When applying for a loan, you need to make sure that you have a clearly outlined plan that shows any history the business has, and most importantly how the business will progress into the future and generate the revenue necessary to pay back the loan.
Have you been keeping an eye on your credit score?
If you don’t have any business history to fall back on, lenders are most likely going to look at your personal credit history to determine whether or not you are capable of running a successful business in their eyes.
Are all of your financial documents in order?
Using software Like Turbo Tax and some free tax tools they have and can be a great way to reduce time when keeping financial records, but having a professional accountant go over everything before heading to the bank can be a good idea to make sure nothing’s missed. Income statements, personal tax returns, balance sheets, etc. need to contain all the necessary information (without any accidental mistakes) for the best chance at securing your loan.

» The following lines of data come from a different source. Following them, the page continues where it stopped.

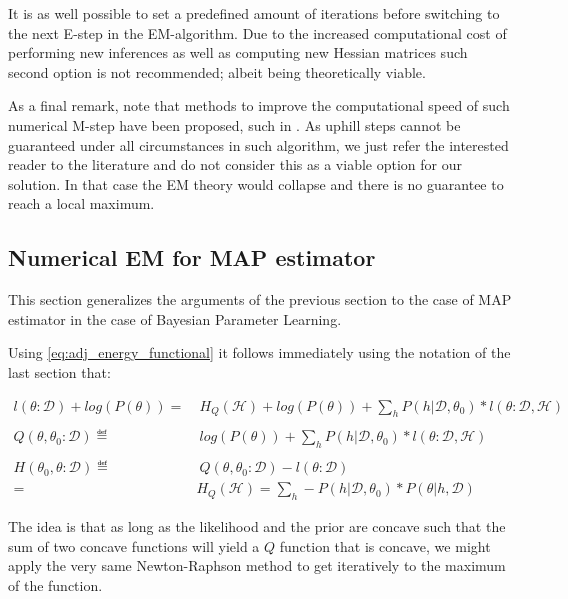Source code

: \documentclass[11pt]{article}
\begin{document}
\begin{article}
It is as well possible to set a predefined amount of iterations
before switching to the next E-step in the EM-algorithm. Due to the
increased computational cost of performing new inferences as well
as computing new Hessian matrices such second option is not
recommended; albeit being theoretically viable.

As a final remark, note that methods to improve the computational
speed of such numerical M-step have been proposed, such in
\cite{Louis_1982}. As uphill steps cannot be guaranteed under all
circumstances in such algorithm, we just refer the interested
reader to the literature and do not consider this as a viable
option for our solution. In that case the EM theory would collapse
and there is no guarantee to reach a local maximum.

\subsection{Numerical EM for MAP estimator}
\label{sec:org26b8c37}

This section generalizes the arguments of the previous section to
the case of MAP estimator in the case of Bayesian Parameter
Learning.

Using \ref{eq:adj_energy_functional} it follows immediately using the
notation of the last section that:

\begin{align} \label{eq:likelihood_energy_map_iterative}
l (\theta: \mathscr{D}) + log(P(\theta)) =& \ H_Q (\mathscr {H}) + log(P(\theta)) + \sum_h P(h | \mathscr{D}, \theta_0) * l (\theta: \mathscr{D}, \mathscr{H})\\
\nonumber\\
Q(\theta, \theta_0 : \mathscr{D}) \eqdef& \ log(P(\theta)) + \sum_h P(h | \mathscr{D}, \theta_0) * l (\theta: \mathscr{D}, \mathscr{H})\\
\nonumber\\  
H(\theta_0, \theta: \mathscr{D}) \eqdef& \ Q(\theta, \theta_0 : \mathscr{D}) - l (\theta: \mathscr{D}) \\
                                 =& H_Q (\mathscr {H}) = \sum_h - P(h | \mathscr{D}, \theta_0) * P(\theta | h, \mathscr{D}) \nonumber
\end{align}

The idea is that as long as the likelihood and the prior are
concave such that the sum of two concave functions will yield a \(Q\)
function that is concave, we might apply the very same
Newton-Raphson method to get iteratively to the maximum of the
function.


\end{article}
\end{document}
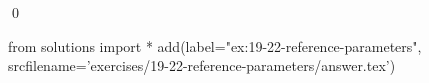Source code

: 
\begin{ex}
  \label{ex:19-22-reference-parameters}
  
  \qed
\end{ex}
\begin{python0}
from solutions import *
add(label="ex:19-22-reference-parameters",
    srcfilename='exercises/19-22-reference-parameters/answer.tex')
\end{python0}
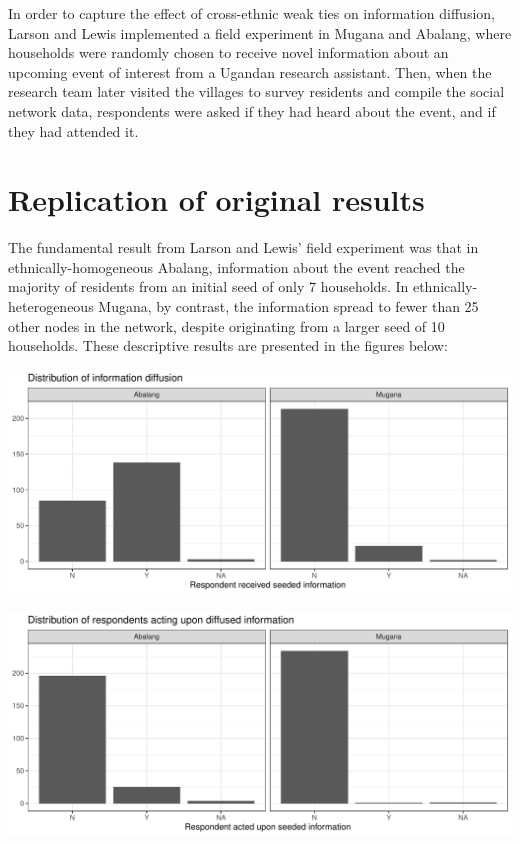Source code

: \documentclass[]{article}
\begin{document}
In order to capture the effect of cross-ethnic weak ties on information diffusion, Larson and Lewis implemented a field experiment in Mugana and Abalang, where households were randomly chosen to receive novel information about an upcoming event of interest from a Ugandan research assistant. Then, when the research team later visited the villages to survey residents and compile the social network data, respondents were asked if they had heard about the event, and if they had attended it. 

\section{Replication of original results}

The fundamental result from Larson and Lewis' field experiment was that in ethnically-homogeneous Abalang, information about the event reached the majority of residents from an initial seed of only 7 households. In ethnically-heterogeneous Mugana, by contrast, the information spread to fewer than 25 other nodes in the network, despite originating from a larger seed of 10 households. These descriptive results are presented in the figures below:

\includegraphics{./figures/info_diffusion.pdf}

\includegraphics{./figures/info_action.pdf}
\end{document}
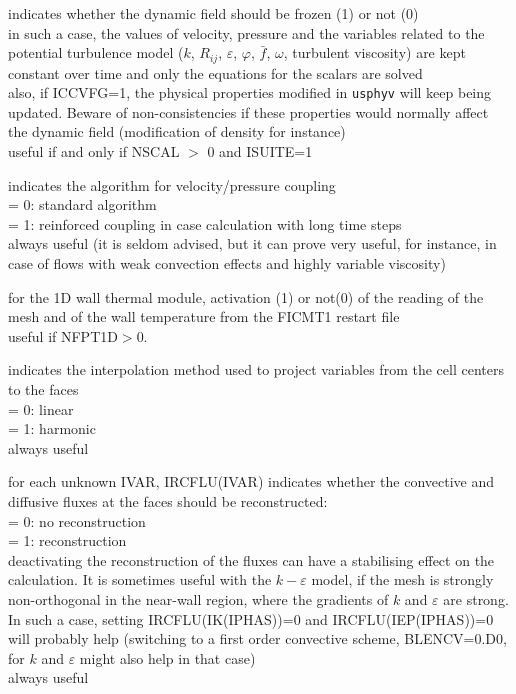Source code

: {indicates whether the dynamic field should be frozen (1) or not (0)\\
in such a case, the values of velocity,
pressure and the variables related to the potential turbulence model
($k$, $R_{ij}$, $\varepsilon$, $\varphi$, $\bar{f}$, $\omega$, turbulent viscosity) are kept
constant over time and only the equations for the scalars are solved\\
also, if ICCVFG=1, the physical properties modified in \texttt{usphyv} will keep
being updated. Beware of non-consistencies if these properties would normally
affect the dynamic field (modification of density for instance)\\
useful if and only if NSCAL $>$ 0 and ISUITE=1}

{indicates the algorithm for velocity/pressure coupling\\
\hspace*{1.3cm}= 0: standard algorithm\\
\hspace*{1.3cm}= 1: reinforced coupling in case calculation with long
time steps\\ 
always useful (it is seldom advised, but it can prove very useful, for instance,
in case of flows with weak convection effects and highly variable viscosity)}

{for the  1D wall thermal module, activation (1) or not(0) of the reading  
of the mesh and of the wall temperature from the FICMT1 restart file\\
useful if NFPT1D$>$0.}

{indicates the interpolation method used to project variables from the cell
centers to the faces\\
\hspace*{1.3cm}= 0: linear\\
\hspace*{1.3cm}= 1: harmonic\\
always useful}

{for each unknown IVAR, IRCFLU(IVAR) indicates whether the convective
and diffusive fluxes at the faces should be reconstructed: \\
\hspace*{1.3cm}= 0: no reconstruction\\
\hspace*{1.3cm}= 1: reconstruction\\
deactivating the reconstruction of the fluxes can have a stabilising effect on
the calculation. It is sometimes useful with the $k-\varepsilon$ model, if the
mesh is strongly non-orthogonal in the near-wall region, where the gradients of
$k$ and $\varepsilon$ are strong. In such a case, setting IRCFLU(IK(IPHAS))=0
and IRCFLU(IEP(IPHAS))=0 will probably help (switching to a first order
convective scheme, BLENCV=0.D0, for $k$ and $\varepsilon$ might also help in
that case)\\
always useful}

Do you have financial projections?
The lender is giving you money to either start your new business or expand your current operation so it can be a wise choice to not only have your business plan handy, as previously mentioned, but also have exact details on where the loan will be going to, how it will be used, and what (and when) the returns will be on the investment.
Do you have collateral if necessary?
If you have equipment, property, or any other things that can be used as collateral for the loan you need to let the lender know. If you will be using the loan to purchase all of these things, you may have to personally guarantee the loan with your personal collateral such as your vehicles, home, property, or other assets.
Do you understand the payment structure?
Make sure you get a general idea of what the lender’s payment structure is before presenting your business plan and financial projections. If they require monthly or weekly payments of the exact amount, factor that into your plan; if they require fees to initiate the loan make sure you have it prepared as well.